Task to complete -
On every line of the listing, check for "discovery"; copy the lines that have it.
(Recorded information begins)
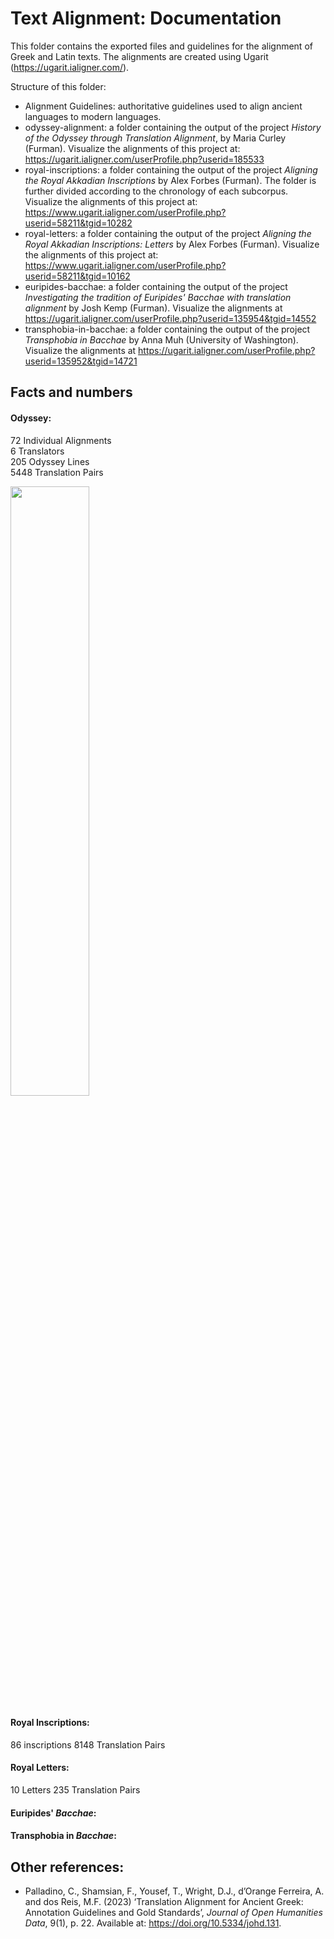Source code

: # Text Alignment: Documentation

This folder contains the exported files and guidelines for the alignment of Greek and Latin texts. The alignments are created using Ugarit (https://ugarit.ialigner.com/).

Structure of this folder: 
* Alignment Guidelines: authoritative guidelines used to align ancient languages to modern languages. 
* odyssey-alignment: a folder containing the output of the project _History of the Odyssey through Translation Alignment_, by Maria Curley (Furman). Visualize the alignments of this project at: https://ugarit.ialigner.com/userProfile.php?userid=185533
* royal-inscriptions: a folder containing the output of the project _Aligning the Royal Akkadian Inscriptions_ by Alex Forbes (Furman). The folder is further divided according to the chronology of each subcorpus. Visualize the alignments of this project at: https://www.ugarit.ialigner.com/userProfile.php?userid=58211&tgid=10282
* royal-letters: a folder containing the output of the project _Aligning the Royal Akkadian Inscriptions: Letters_ by Alex Forbes (Furman). Visualize the alignments of this project at: https://www.ugarit.ialigner.com/userProfile.php?userid=58211&tgid=10162
* euripides-bacchae: a folder containing the output of the project _Investigating the tradition of Euripides' Bacchae with translation alignment_ by Josh Kemp (Furman). Visualize the alignments at https://ugarit.ialigner.com/userProfile.php?userid=135954&tgid=14552 
* transphobia-in-bacchae: a folder containing the output of the project _Transphobia in Bacchae_ by Anna Muh (University of Washington). Visualize the alignments at https://ugarit.ialigner.com/userProfile.php?userid=135952&tgid=14721

## Facts and numbers

#### Odyssey:   
72 Individual Alignments   
6 Translators   
205 Odyssey Lines   
5448 Translation Pairs   

<img src="https://github.com/user-attachments/assets/24ee21e7-9f21-406e-b973-8b9f1e1a2a87" width=50% height=50%>


#### Royal Inscriptions: 
86 inscriptions
8148 Translation Pairs



#### Royal Letters:
10 Letters
235 Translation Pairs


#### Euripides' _Bacchae_: 


#### Transphobia in _Bacchae_:

  
## Other references: 
* Palladino, C., Shamsian, F., Yousef, T., Wright, D.J., d’Orange Ferreira, A. and dos Reis, M.F. (2023) ‘Translation Alignment for Ancient Greek: Annotation Guidelines and Gold Standards’, <i>Journal of Open Humanities Data</i>, 9(1), p. 22. Available at: https://doi.org/10.5334/johd.131.

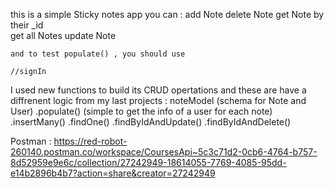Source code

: this is a  simple Sticky notes app
you can :
    add Note 
    delete Note 
    get Note by their _id  
    get all Notes 
    update Note 

    and to test populate() , you should use

    //signIn


I used new functions to build its CRUD opertations and these are have a diffrenent logic from my last projects  : 
  noteModel (schema for Note and User) 
  .populate()  (simple to get the info of a user for each note)
  .insertMany()
  .findOne()
  .findByIdAndUpdate()
  .findByIdAndDelete()
  
  
Postman :
https://red-robot-260140.postman.co/workspace/CoursesApi~5c3c71d2-0cb6-4764-b757-8d52959e9e6c/collection/27242949-18614055-7769-4085-95dd-e14b2896b4b7?action=share&creator=27242949
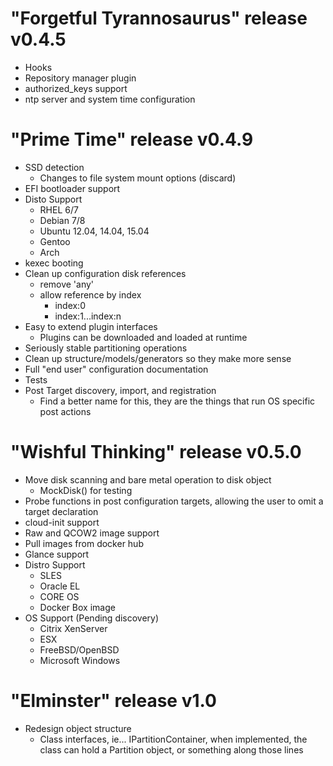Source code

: # "Forgetful Tyrannosaurus" release v0.4.5
* Hooks
* Repository manager plugin
* authorized_keys support
* ntp server and system time configuration

# "Prime Time" release v0.4.9
* SSD detection
    - Changes to file system mount options (discard)
* EFI bootloader support
* Disto Support
    - RHEL 6/7
    - Debian 7/8
    - Ubuntu 12.04, 14.04, 15.04
    - Gentoo
    - Arch
* kexec booting
* Clean up configuration disk references
    - remove 'any'
    - allow reference by index
        - index:0
        - index:1...index:n
* Easy to extend plugin interfaces
    - Plugins can be downloaded and loaded at runtime
* Seriously stable partitioning operations
* Clean up structure/models/generators so they make more sense
* Full "end user" configuration documentation
* Tests
* Post Target discovery, import, and registration
    - Find a better name for this, they are the things that run OS specific post actions

# "Wishful Thinking" release v0.5.0
* Move disk scanning and bare metal operation to disk object
    - MockDisk() for testing
* Probe functions in post configuration targets, allowing the user to omit a target
declaration
* cloud-init support
* Raw and QCOW2 image support
* Pull images from docker hub
* Glance support
* Distro Support
    - SLES
    - Oracle EL
    - CORE OS
    - Docker Box image
* OS Support (Pending discovery)
    - Citrix XenServer
    - ESX
    - FreeBSD/OpenBSD
    - Microsoft Windows

# "Elminster" release v1.0
* Redesign object structure
    - Class interfaces, ie... IPartitionContainer, when implemented, the class can hold a Partition object, or something along those lines
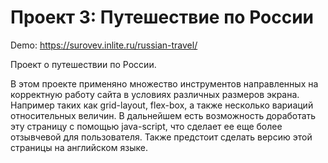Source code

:# Проект 3: Путешествие по России

Demo: https://surovev.inlite.ru/russian-travel/

Проект о путешествии по России.

В этом проекте применяно множество инструментов направленных на корректную работу сайта в условиях различных размеров экрана. Например таких как grid-layout, flex-box, а также несколько вариаций относительных величин.
 В дальнейшем есть возможность доработать эту страницу с помощью java-script, что сделает ее еще более отзывчевой для пользователя. Также предстоит сделать версию этой страницы на английском языке.
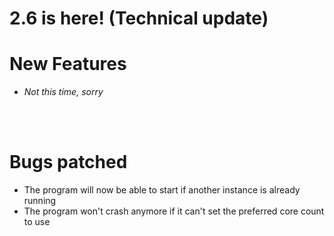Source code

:# 2.6 is here! (Technical update)

# New Features
- *Not this time, sorry*


<br/><br/>

# Bugs patched
- The program will now be able to start if another instance is already running
- The program won't crash anymore if it can't set the preferred core count to use
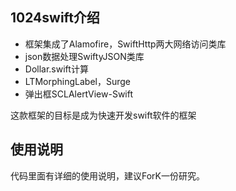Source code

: ## 1024swift介绍

- 框架集成了Alamofire，SwiftHttp两大网络访问类库
- json数据处理SwiftyJSON类库
- Dollar.swift计算
- LTMorphingLabel，Surge
- 弹出框SCLAlertView-Swift

这款框架的目标是成为快速开发swift软件的框架
## 使用说明
代码里面有详细的使用说明，建议ForK一份研究。
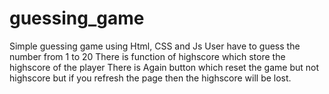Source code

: # guessing_game
Simple guessing game using Html, CSS and Js
User have to guess the number from 1 to 20
There is function of highscore which store the highscore of the player
There is Again button which reset the game but not highscore but if you refresh the page then the highscore will be lost.
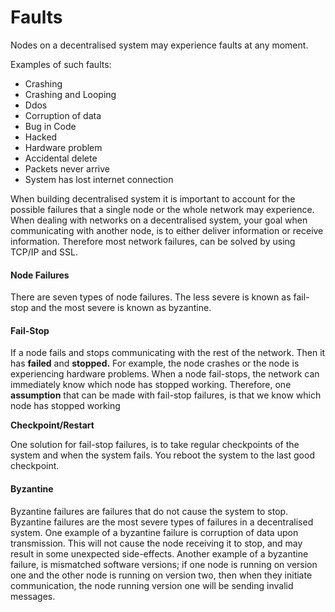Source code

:# Faults

Nodes on a decentralised system may experience faults at any moment.

Examples of such faults:

* Crashing
* Crashing and Looping
* Ddos
* Corruption of data
* Bug in Code
* Hacked
* Hardware problem
* Accidental delete
* Packets never arrive
* System has lost internet connection

When building decentralised system it is important to account for the possible failures that a single node or the whole network may experience. When dealing with networks on a decentralised system, your goal when communicating with another node, is to either deliver information or receive information. Therefore most network failures, can be solved by using TCP/IP and SSL.

#### **Node Failures**

There are seven types of node failures. The less severe is known as fail-stop and the most severe is known as byzantine.

#### Fail-Stop

If a node fails and stops communicating with the rest of the network. Then it has **failed** and **stopped.** For example, the node crashes or the node is experiencing hardware problems. When a node fail-stops, the network can immediately know which node has stopped working. Therefore, one **assumption** that can be made with fail-stop failures, is that we know which node has stopped working

**Checkpoint/Restart**

One solution for fail-stop failures, is to take regular checkpoints of the system and when the system fails. You reboot the system to the last good checkpoint.

#### **Byzantine**

Byzantine failures are failures that do not cause the system to stop. Byzantine failures are the most severe types of failures in a decentralised system. One example of a byzantine failure is corruption of data upon transmission. This will not cause the node receiving it to stop, and may result in some unexpected side-effects. Another example of a byzantine failure, is mismatched software versions; if one node is running on version one and the other node is running on version two, then when they initiate communication, the node running version one will be sending invalid messages.



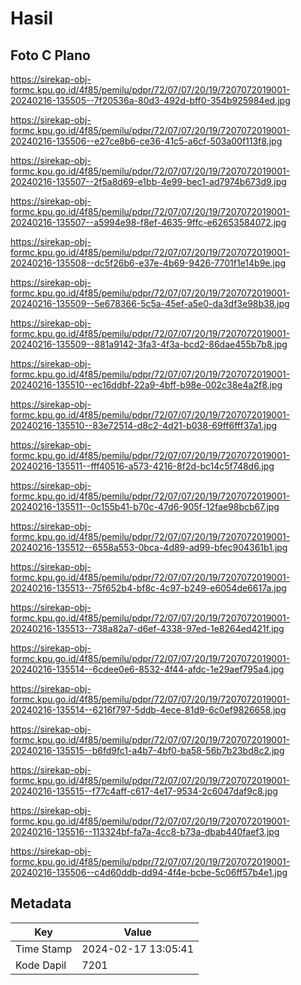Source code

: # Hasil

## Foto C Plano

https://sirekap-obj-formc.kpu.go.id/4f85/pemilu/pdpr/72/07/07/20/19/7207072019001-20240216-135505--7f20536a-80d3-492d-bff0-354b925984ed.jpg

https://sirekap-obj-formc.kpu.go.id/4f85/pemilu/pdpr/72/07/07/20/19/7207072019001-20240216-135506--e27ce8b6-ce36-41c5-a6cf-503a00f113f8.jpg

https://sirekap-obj-formc.kpu.go.id/4f85/pemilu/pdpr/72/07/07/20/19/7207072019001-20240216-135507--2f5a8d69-e1bb-4e99-bec1-ad7974b673d9.jpg

https://sirekap-obj-formc.kpu.go.id/4f85/pemilu/pdpr/72/07/07/20/19/7207072019001-20240216-135507--a5994e98-f8ef-4635-9ffc-e62653584072.jpg

https://sirekap-obj-formc.kpu.go.id/4f85/pemilu/pdpr/72/07/07/20/19/7207072019001-20240216-135508--dc5f26b6-e37e-4b69-9426-7701f1e14b9e.jpg

https://sirekap-obj-formc.kpu.go.id/4f85/pemilu/pdpr/72/07/07/20/19/7207072019001-20240216-135509--5e678366-5c5a-45ef-a5e0-da3df3e98b38.jpg

https://sirekap-obj-formc.kpu.go.id/4f85/pemilu/pdpr/72/07/07/20/19/7207072019001-20240216-135509--881a9142-3fa3-4f3a-bcd2-86dae455b7b8.jpg

https://sirekap-obj-formc.kpu.go.id/4f85/pemilu/pdpr/72/07/07/20/19/7207072019001-20240216-135510--ec16ddbf-22a9-4bff-b98e-002c38e4a2f8.jpg

https://sirekap-obj-formc.kpu.go.id/4f85/pemilu/pdpr/72/07/07/20/19/7207072019001-20240216-135510--83e72514-d8c2-4d21-b038-69ff6fff37a1.jpg

https://sirekap-obj-formc.kpu.go.id/4f85/pemilu/pdpr/72/07/07/20/19/7207072019001-20240216-135511--fff40516-a573-4216-8f2d-bc14c5f748d6.jpg

https://sirekap-obj-formc.kpu.go.id/4f85/pemilu/pdpr/72/07/07/20/19/7207072019001-20240216-135511--0c155b41-b70c-47d6-905f-12fae98bcb67.jpg

https://sirekap-obj-formc.kpu.go.id/4f85/pemilu/pdpr/72/07/07/20/19/7207072019001-20240216-135512--6558a553-0bca-4d89-ad99-bfec904361b1.jpg

https://sirekap-obj-formc.kpu.go.id/4f85/pemilu/pdpr/72/07/07/20/19/7207072019001-20240216-135513--75f652b4-bf8c-4c97-b249-e6054de6617a.jpg

https://sirekap-obj-formc.kpu.go.id/4f85/pemilu/pdpr/72/07/07/20/19/7207072019001-20240216-135513--738a82a7-d6ef-4338-97ed-1e8264ed421f.jpg

https://sirekap-obj-formc.kpu.go.id/4f85/pemilu/pdpr/72/07/07/20/19/7207072019001-20240216-135514--6cdee0e6-8532-4f44-afdc-1e29aef795a4.jpg

https://sirekap-obj-formc.kpu.go.id/4f85/pemilu/pdpr/72/07/07/20/19/7207072019001-20240216-135514--6216f797-5ddb-4ece-81d9-6c0ef9826658.jpg

https://sirekap-obj-formc.kpu.go.id/4f85/pemilu/pdpr/72/07/07/20/19/7207072019001-20240216-135515--b6fd9fc1-a4b7-4bf0-ba58-56b7b23bd8c2.jpg

https://sirekap-obj-formc.kpu.go.id/4f85/pemilu/pdpr/72/07/07/20/19/7207072019001-20240216-135515--f77c4aff-c617-4e17-9534-2c6047daf9c8.jpg

https://sirekap-obj-formc.kpu.go.id/4f85/pemilu/pdpr/72/07/07/20/19/7207072019001-20240216-135516--113324bf-fa7a-4cc8-b73a-dbab440faef3.jpg

https://sirekap-obj-formc.kpu.go.id/4f85/pemilu/pdpr/72/07/07/20/19/7207072019001-20240216-135506--c4d60ddb-dd94-4f4e-bcbe-5c06ff57b4e1.jpg


## Metadata

| Key        | Value               |
| ---------- | ------------------- |
| Time Stamp | 2024-02-17 13:05:41 |
| Kode Dapil | 7201                |



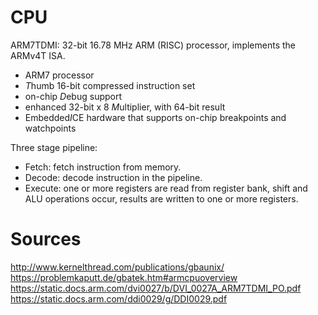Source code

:# CPU

ARM7TDMI: 32-bit 16.78 MHz ARM (RISC) processor, implements the ARMv4T ISA.
- ARM7 processor
- *T*humb 16-bit compressed instruction set
- on-chip *D*ebug support
- enhanced 32-bit x 8 *M*ultiplier, with 64-bit result
- Embedded*I*CE hardware that supports on-chip breakpoints and watchpoints


Three stage pipeline:
- Fetch: fetch instruction from memory.
- Decode: decode instruction in the pipeline.
- Execute: one or more registers are read from register bank, shift and ALU
  operations occur, results are written to one or more registers.

# Sources

http://www.kernelthread.com/publications/gbaunix/
https://problemkaputt.de/gbatek.htm#armcpuoverview
https://static.docs.arm.com/dvi0027/b/DVI_0027A_ARM7TDMI_PO.pdf
https://static.docs.arm.com/ddi0029/g/DDI0029.pdf
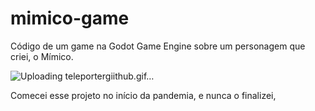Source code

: # mimico-game
Código de um game na Godot Game Engine sobre um personagem que criei, o Mímico.

![Uploading teleportergiithub.gif…]()

  Comecei esse projeto no início da pandemia, e nunca o finalizei, 
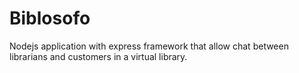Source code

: # Biblosofo
Nodejs application with express framework that allow chat between librarians and customers in a virtual library.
(Recorded information ends)
Response to the exercise -
* Post Target discovery, import, and registration
* OS Support (Pending discovery)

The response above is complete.